__The task__.
Every line from the one containing "- **\[Stop]** ボタンをクリックします。" to the end of the records below, written out word for word, is the whole answer.

__Records provided__.
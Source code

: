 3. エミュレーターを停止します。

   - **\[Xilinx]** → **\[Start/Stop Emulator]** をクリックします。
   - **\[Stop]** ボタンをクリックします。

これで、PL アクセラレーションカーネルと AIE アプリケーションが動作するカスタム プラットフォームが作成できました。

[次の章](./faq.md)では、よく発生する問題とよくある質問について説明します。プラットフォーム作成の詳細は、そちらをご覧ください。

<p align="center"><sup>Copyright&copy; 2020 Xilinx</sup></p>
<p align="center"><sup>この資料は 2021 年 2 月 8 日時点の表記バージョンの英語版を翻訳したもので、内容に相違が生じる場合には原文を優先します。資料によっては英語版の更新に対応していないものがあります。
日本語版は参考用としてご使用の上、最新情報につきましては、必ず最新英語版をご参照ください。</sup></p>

__Response area__.
   - **\[Stop]** ボタンをクリックします。

これで、PL アクセラレーションカーネルと AIE アプリケーションが動作するカスタム プラットフォームが作成できました。

[次の章](./faq.md)では、よく発生する問題とよくある質問について説明します。プラットフォーム作成の詳細は、そちらをご覧ください。

<p align="center"><sup>Copyright&copy; 2020 Xilinx</sup></p>
<p align="center"><sup>この資料は 2021 年 2 月 8 日時点の表記バージョンの英語版を翻訳したもので、内容に相違が生じる場合には原文を優先します。資料によっては英語版の更新に対応していないものがあります。
日本語版は参考用としてご使用の上、最新情報につきましては、必ず最新英語版をご参照ください。</sup></p>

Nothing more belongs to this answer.